Stored data entries
******************************
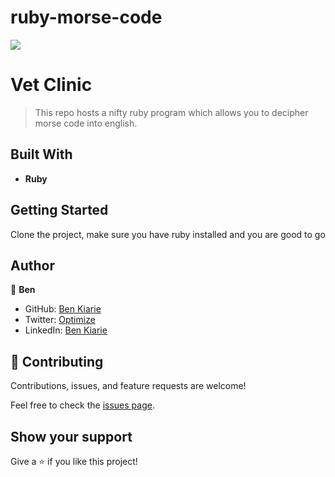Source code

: # ruby-morse-code
![](https://img.shields.io/badge/Microverse-blueviolet)

# Vet Clinic

> This repo hosts a nifty ruby program which allows you to decipher morse code into english.

## Built With

- **Ruby**
  

## Getting Started

Clone the project, make sure you have ruby installed and you are good to go

## Author

👤 **Ben**

- GitHub: [Ben Kiarie](https://github.com/Benmuiruri)
- Twitter: [Optimize](https://twitter.com/_optimize)
- LinkedIn: [Ben Kiarie](https://www.linkedin.com/in/benjamin-kiarie-180b66149/)

## 🤝 Contributing

Contributions, issues, and feature requests are welcome!

Feel free to check the [issues page](https://github.com/Benmuiruri/ruby-morse-code/issues).

## Show your support

Give a ⭐️ if you like this project!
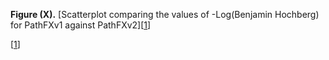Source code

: 
**Figure (X).** [Scatterplot comparing the values of -Log(Benjamin Hochberg) for PathFXv1 against PathFXv2][[1]]

[[1]]

[1]: https://htmlpreview.github.io/?

[2]: https://github.com/aryastark5/web_bench/blob/gh-pages/display_files/

[3]: output_benchmark_general_results/Difference_in_-Log_Benjamini-Hochberg_between_Version_2_and_Version_1_of_PathFX_for_each_CUI-Drug_Record.html

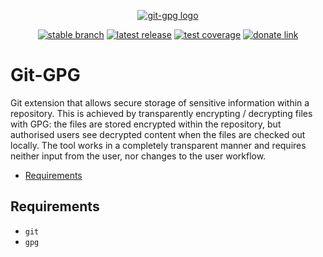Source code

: <div align="center">

  [![git-gpg logo](https://raw.githubusercontent.com/UrsaDK/git-gpg/master/docs/images/logo.png)](#)<br>

  [![stable branch](https://img.shields.io/badge/dynamic/json.svg?logo=github&color=lightgrey&label=stable&query=%24.default_branch&url=https%3A%2F%2Fapi.github.com%2Frepos%2FUrsaDK%2Fgit-gpg)](https://github.com/UrsaDK/git-gpg)
  [![latest release](https://img.shields.io/badge/dynamic/json.svg?logo=docker&color=blue&label=release&query=%24.name&url=https%3A%2F%2Fapi.github.com%2Frepos%2FUrsaDK%2Fgit-gpg%2Freleases%2Flatest)](https://hub.docker.com/r/ursadk/git-gpg)
  [![test coverage](https://codecov.io/gh/UrsaDK/git-gpg/graph/badge.svg)](https://codecov.io/gh/UrsaDK/git-gpg)
  [![donate link](https://img.shields.io/badge/donate-coinbase-gold.svg?colorB=ff8e00&logo=bitcoin)](https://commerce.coinbase.com/checkout/0de16e60-3c37-4f5a-ab85-7a2708b40d68)

</div>

# Git-GPG

Git extension that allows secure storage of sensitive information within a repository. This is achieved by transparently encrypting / decrypting files with GPG: the files are stored encrypted within the repository, but authorised users see decrypted content when the files are checked out locally. The tool works in a completely transparent manner and requires neither input from the user, nor changes to the user workflow.

- [Requirements](#requirements)


## Requirements

  - `git`
  - `gpg`
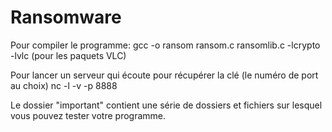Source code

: # Ransomware
Pour compiler le programme: 
gcc -o ransom ransom.c ransomlib.c -lcrypto -lvlc (pour les paquets VLC)

Pour lancer un serveur qui écoute pour récupérer la clé (le numéro de port au choix)
nc -l -v -p 8888 

Le dossier "important" contient une série de dossiers et fichiers sur lesquel vous pouvez tester votre programme.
******************************
▶ [Problem to work on]: Print all the entries exactly as they appear, without the pictures.

▶ [Result of the task]:
Source code

: # ruby-morse-code
![](https://img.shields.io/badge/Microverse-blueviolet)

# Vet Clinic

> This repo hosts a nifty ruby program which allows you to decipher morse code into english.

## Built With

- **Ruby**
  

## Getting Started

Clone the project, make sure you have ruby installed and you are good to go

## Author

👤 **Ben**

- GitHub: [Ben Kiarie](https://github.com/Benmuiruri)
- Twitter: [Optimize](https://twitter.com/_optimize)
- LinkedIn: [Ben Kiarie](https://www.linkedin.com/in/benjamin-kiarie-180b66149/)

## 🤝 Contributing

Contributions, issues, and feature requests are welcome!

Feel free to check the [issues page](https://github.com/Benmuiruri/ruby-morse-code/issues).

## Show your support

Give a ⭐️ if you like this project!
Source code

: 
**Figure (X).** [Scatterplot comparing the values of -Log(Benjamin Hochberg) for PathFXv1 against PathFXv2][[1]]

[[1]]

[1]: https://htmlpreview.github.io/?

[2]: https://github.com/aryastark5/web_bench/blob/gh-pages/display_files/

[3]: output_benchmark_general_results/Difference_in_-Log_Benjamini-Hochberg_between_Version_2_and_Version_1_of_PathFX_for_each_CUI-Drug_Record.html

Source code

: <div align="center">

  [![git-gpg logo](https://raw.githubusercontent.com/UrsaDK/git-gpg/master/docs/images/logo.png)](#)<br>

  [![stable branch](https://img.shields.io/badge/dynamic/json.svg?logo=github&color=lightgrey&label=stable&query=%24.default_branch&url=https%3A%2F%2Fapi.github.com%2Frepos%2FUrsaDK%2Fgit-gpg)](https://github.com/UrsaDK/git-gpg)
  [![latest release](https://img.shields.io/badge/dynamic/json.svg?logo=docker&color=blue&label=release&query=%24.name&url=https%3A%2F%2Fapi.github.com%2Frepos%2FUrsaDK%2Fgit-gpg%2Freleases%2Flatest)](https://hub.docker.com/r/ursadk/git-gpg)
  [![test coverage](https://codecov.io/gh/UrsaDK/git-gpg/graph/badge.svg)](https://codecov.io/gh/UrsaDK/git-gpg)
  [![donate link](https://img.shields.io/badge/donate-coinbase-gold.svg?colorB=ff8e00&logo=bitcoin)](https://commerce.coinbase.com/checkout/0de16e60-3c37-4f5a-ab85-7a2708b40d68)

</div>

# Git-GPG

Git extension that allows secure storage of sensitive information within a repository. This is achieved by transparently encrypting / decrypting files with GPG: the files are stored encrypted within the repository, but authorised users see decrypted content when the files are checked out locally. The tool works in a completely transparent manner and requires neither input from the user, nor changes to the user workflow.

- [Requirements](#requirements)


## Requirements

  - `git`
  - `gpg`
Source code

: # Ransomware
Pour compiler le programme: 
gcc -o ransom ransom.c ransomlib.c -lcrypto -lvlc (pour les paquets VLC)

Pour lancer un serveur qui écoute pour récupérer la clé (le numéro de port au choix)
nc -l -v -p 8888 

Le dossier "important" contient une série de dossiers et fichiers sur lesquel vous pouvez tester votre programme.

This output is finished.